Sunday, February 06, 2022

PSPACE is contained in Zero Knowledge!! How come nobody seems to care?

(This post was inspired by Lance's post on Zero Knowledge, here, which was inspired by a video he has in the post which was inspired by... (I think this ordering is well founded.))

 ZK= Zero Knowledge.

When it was shown that NP \subseteq ZK this was a big deal. This was by Goldreich-Micali-Wigderson  (see here (FOCS-1986, JACM-1991). In the JACM paper they have the following passage:

Our result that all languages in NP have zero-knowledge proof systems, has been extended to IP, assuming the same assumptions. (The result was first proved by Impagliazzo and Yung, but since their paper [53] contains only a claim of the result, the interested reader is directed to [11] where a (different proof) appears.) In other words, whatever can be efficiently proven can be efficiently proven in a zero-knowledge manner.

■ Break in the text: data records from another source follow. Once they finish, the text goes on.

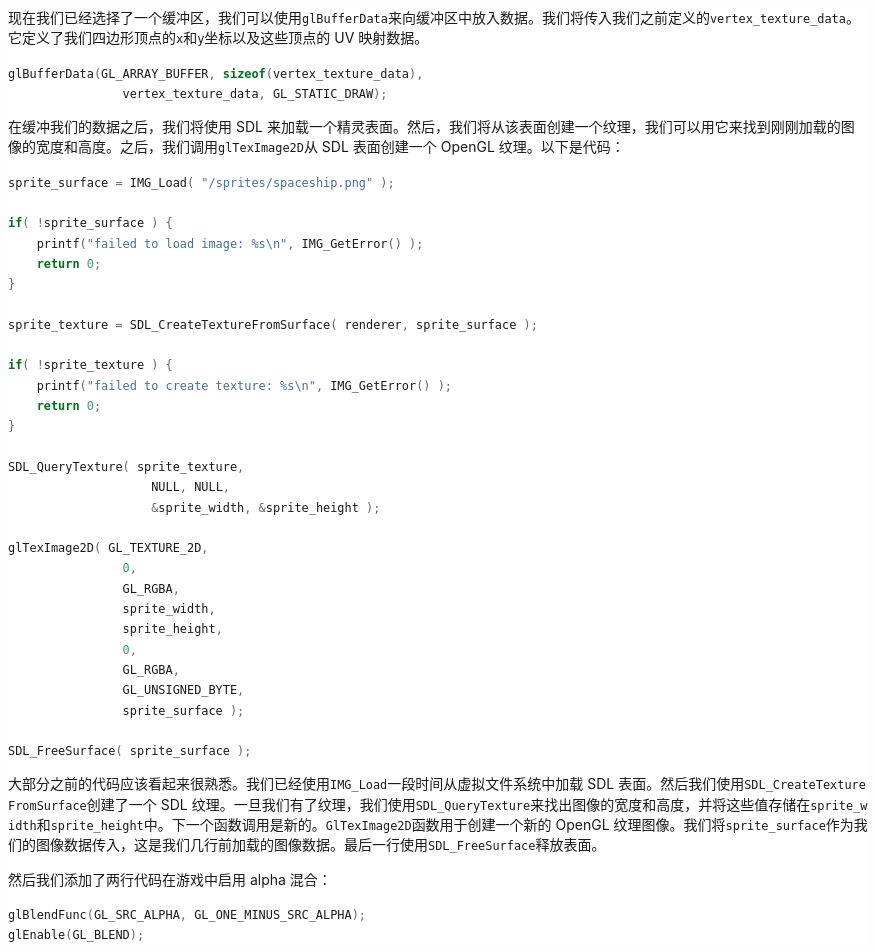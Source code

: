 现在我们已经选择了一个缓冲区，我们可以使用`glBufferData`来向缓冲区中放入数据。我们将传入我们之前定义的`vertex_texture_data`。它定义了我们四边形顶点的`x`和`y`坐标以及这些顶点的 UV 映射数据。

```cpp
glBufferData(GL_ARRAY_BUFFER, sizeof(vertex_texture_data),
                vertex_texture_data, GL_STATIC_DRAW);
```

在缓冲我们的数据之后，我们将使用 SDL 来加载一个精灵表面。然后，我们将从该表面创建一个纹理，我们可以用它来找到刚刚加载的图像的宽度和高度。之后，我们调用`glTexImage2D`从 SDL 表面创建一个 OpenGL 纹理。以下是代码：

```cpp
sprite_surface = IMG_Load( "/sprites/spaceship.png" );

if( !sprite_surface ) {
    printf("failed to load image: %s\n", IMG_GetError() );
    return 0;
}

sprite_texture = SDL_CreateTextureFromSurface( renderer, sprite_surface );

if( !sprite_texture ) {
    printf("failed to create texture: %s\n", IMG_GetError() );
    return 0;
}

SDL_QueryTexture( sprite_texture,
                    NULL, NULL,
                    &sprite_width, &sprite_height );

glTexImage2D( GL_TEXTURE_2D,
                0,
                GL_RGBA,
                sprite_width,
                sprite_height,
                0,
                GL_RGBA,
                GL_UNSIGNED_BYTE,
                sprite_surface );

SDL_FreeSurface( sprite_surface );
```

大部分之前的代码应该看起来很熟悉。我们已经使用`IMG_Load`一段时间从虚拟文件系统中加载 SDL 表面。然后我们使用`SDL_CreateTextureFromSurface`创建了一个 SDL 纹理。一旦我们有了纹理，我们使用`SDL_QueryTexture`来找出图像的宽度和高度，并将这些值存储在`sprite_width`和`sprite_height`中。下一个函数调用是新的。`GlTexImage2D`函数用于创建一个新的 OpenGL 纹理图像。我们将`sprite_surface`作为我们的图像数据传入，这是我们几行前加载的图像数据。最后一行使用`SDL_FreeSurface`释放表面。

然后我们添加了两行代码在游戏中启用 alpha 混合：

```cpp
glBlendFunc(GL_SRC_ALPHA, GL_ONE_MINUS_SRC_ALPHA);
glEnable(GL_BLEND);
```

This may be viewed as the best result possible, since only languages having interactive proof systems can have zero-knowledge interactive proof systems.

11. BEN-OR, M., GOLDREICH, O., GOLDWASSER, S., HASTAD, J., KILLIAN, J., MICALI, S,,  AND ROGAWAY, P. Everything provable is provable in zero-knowledge. In Proceedings of Advances in Cryptology— Crypto88. Lecture Notes in Computer Science, vol. 403. Springer-Verlag, New York, 1990, pp. 37-56.

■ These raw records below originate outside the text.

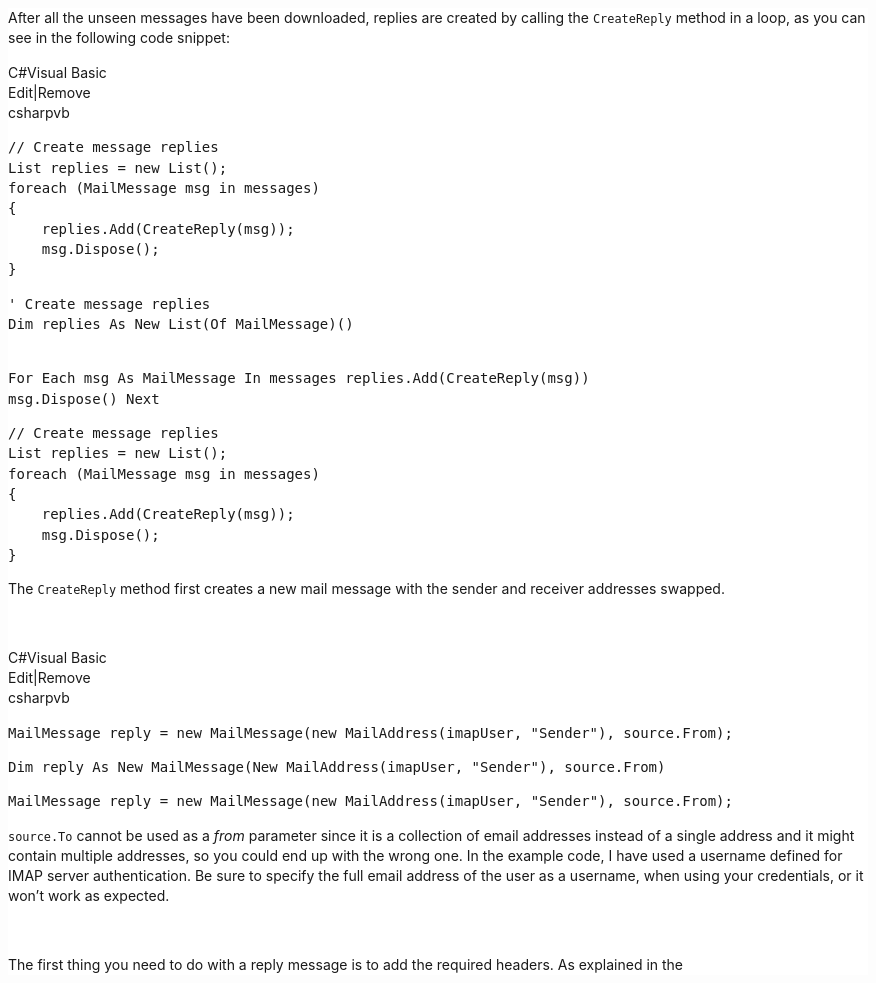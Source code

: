 <p>After all the unseen messages have been downloaded, replies are created by calling the
<code>CreateReply</code> method in a loop, as you can see in the following code snippet:</p>
<div class="scriptcode">
<div class="pluginEditHolder" pluginCommand="mceScriptCode">
<div class="title"><span>C#</span><span>Visual Basic</span></div>
<div class="pluginLinkHolder"><span class="pluginEditHolderLink">Edit</span>|<span class="pluginRemoveHolderLink">Remove</span></div>
<span class="hidden">csharp</span><span class="hidden">vb</span>
<pre class="hidden">// Create message replies
List replies = new List();
foreach (MailMessage msg in messages)
{
	replies.Add(CreateReply(msg));
	msg.Dispose();
}</pre>
<pre class="hidden">' Create message replies
Dim replies As New List(Of MailMessage)()

For Each msg As MailMessage In messages
	replies.Add(CreateReply(msg))
	msg.Dispose()
Next</pre>
<div class="preview">
<pre class="csharp"><span class="cs__com">//&nbsp;Create&nbsp;message&nbsp;replies</span>&nbsp;
List&nbsp;replies&nbsp;=&nbsp;<span class="cs__keyword">new</span>&nbsp;List();&nbsp;
<span class="cs__keyword">foreach</span>&nbsp;(MailMessage&nbsp;msg&nbsp;<span class="cs__keyword">in</span>&nbsp;messages)&nbsp;
{&nbsp;
&nbsp;&nbsp;&nbsp;&nbsp;replies.Add(CreateReply(msg));&nbsp;
&nbsp;&nbsp;&nbsp;&nbsp;msg.Dispose();&nbsp;
}</pre>
</div>
</div>
</div>
<p class="endscriptcode">The <code>CreateReply</code> method first creates a new mail message with the sender and receiver addresses swapped.</p>
<p class="endscriptcode">&nbsp;</p>
<div class="scriptcode">
<div class="pluginEditHolder" pluginCommand="mceScriptCode">
<div class="title"><span>C#</span><span>Visual Basic</span></div>
<div class="pluginLinkHolder"><span class="pluginEditHolderLink">Edit</span>|<span class="pluginRemoveHolderLink">Remove</span></div>
<span class="hidden">csharp</span><span class="hidden">vb</span>
<pre class="hidden">MailMessage reply = new MailMessage(new MailAddress(imapUser, &quot;Sender&quot;), source.From);</pre>
<pre class="hidden">Dim reply As New MailMessage(New MailAddress(imapUser, &quot;Sender&quot;), source.From)</pre>
<div class="preview">
<pre class="csharp">MailMessage&nbsp;reply&nbsp;=&nbsp;<span class="cs__keyword">new</span>&nbsp;MailMessage(<span class="cs__keyword">new</span>&nbsp;MailAddress(imapUser,&nbsp;<span class="cs__string">&quot;Sender&quot;</span>),&nbsp;source.From);</pre>
</div>
</div>
</div>
<div class="endscriptcode"><code>source.To</code> cannot be used as a <em>from</em> parameter since it is a collection of email addresses instead of a single address and it might contain multiple addresses, so you could end up with the wrong one. In the example
 code, I have used a username defined for IMAP server authentication. Be sure to specify the full email address of the user as a username, when using your credentials, or it won&rsquo;t work as expected.</div>
<p>&nbsp;</p>
<p>The first thing you need to do with a reply message is to add the required headers. As explained in the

53.IMPAGLIAZZO. R., AND YUNG, M. Direct minimum-knowledge computations. In C. Pomerance, ed., Proceedings of Advances in Cryptology— Crypto87. Lecture Notes in Computer Science, vol. 293. Springer-Verlag, New York, 1987, pp. 40-51.
Later the papers of Lund-Fortnow-Karloff-Nisan and Shamir showed IP=PSPACE. Hence

PSPACE \subseteq ZK

When I realized this I thought OH, that's interesting! I then looked around the web and could not find any mention of it. I asked Lance and some people in crypto and yeah, they all knew it was true, but nobody seemed to care.

Why the apathy? Speculation:

1) ZK is a notion people actually want to use in real crypto (and there has been some progress on that lately). The prover for ZK in PSPACE has to be way to powerful to be practical. I don't really like this explanation since we are talking about theorists. Even in crypto, which has more of a connection to the real works then, say, Ramsey Theory, there are still plenty of non-useful results. 

2) IP=PSPACE was the big news and  had interesting proof with nice ideas. Nothing crypto-ish about it. So the corollary that PSPACE \subseteq ZK is an afterthought. 

3) SAT in ZK was big news. IP in ZK is nice, but uses mostly the same ideas.

4) I am WRONG- it is a celebrated result and I somehow missed the celebration.

5) The proof that ZK is in PSPACE USES two interesting results, but adds NOTHING to the mix. In short, the proof is to easy.

Any other ideas?


  1. I did a comic about NP in zero knowledge: When I made it, I found it surprising how easily it could be extended to PSPACE and would have liked to do a follow up.

    But it sort of falls into the same issue that making a comic about IP=PSPACE does. The IP=PSPACE protocol is just difficult to explain quickly in an easy and intuitive way. And I don't feel comfortable assuming that readers know it.

    1. 1) Great cartoon!
      2) AH- yes, the proof that NP subseteq ZK can be explained to the
      layperson on an intuitive level. Having done that, maybe even NP in IP an be explained. But IP=PSPACE.... not so much.

  2. I'd guess two reasons:

    - NP in ZK is a conditional result (albeit with a condition that we tend to believe in secure encryption) unlike IP=PSPACE. The result will not apply to SZK unless we get a surprising complexity collapse.

    - ZK is mostly interesting in a practical cryptographic context where many rounds of interaction is a problem. Bounded round ZK or NIZK is where the main interest lies from that point of view. Again, without a stunning complexity collapse, PSPACE doesn't seem likely to be in bounded-round ZK since the IP=PSPACE proof critically relies on unbounded rounds of interaction.

  3. IP \subset ZK is really trivial given NP \subset ZK (the proof could be explained in a sentence), that may be the reason.

  4. You can interpret this result as a generic transformation of any (non-zero-knowledge) protocol into a zero-knowledge one (PSPACE in zero-knowledge then just follows form IP=PSPACE). People do care about such non-zk-to-zk transformations, even in practice. E.g., most zk-SNARKs today are designed by first giving a non-zero-knowledge SNARK and then finding a way to "add" zero-knowledge to it without much overhead. Of course, far more practical transformations are now known than the one given in [11]. And there can be concrete benefits to tailoring the transformation to the non-zk protocol at hand, rather than using a totally generic transformation.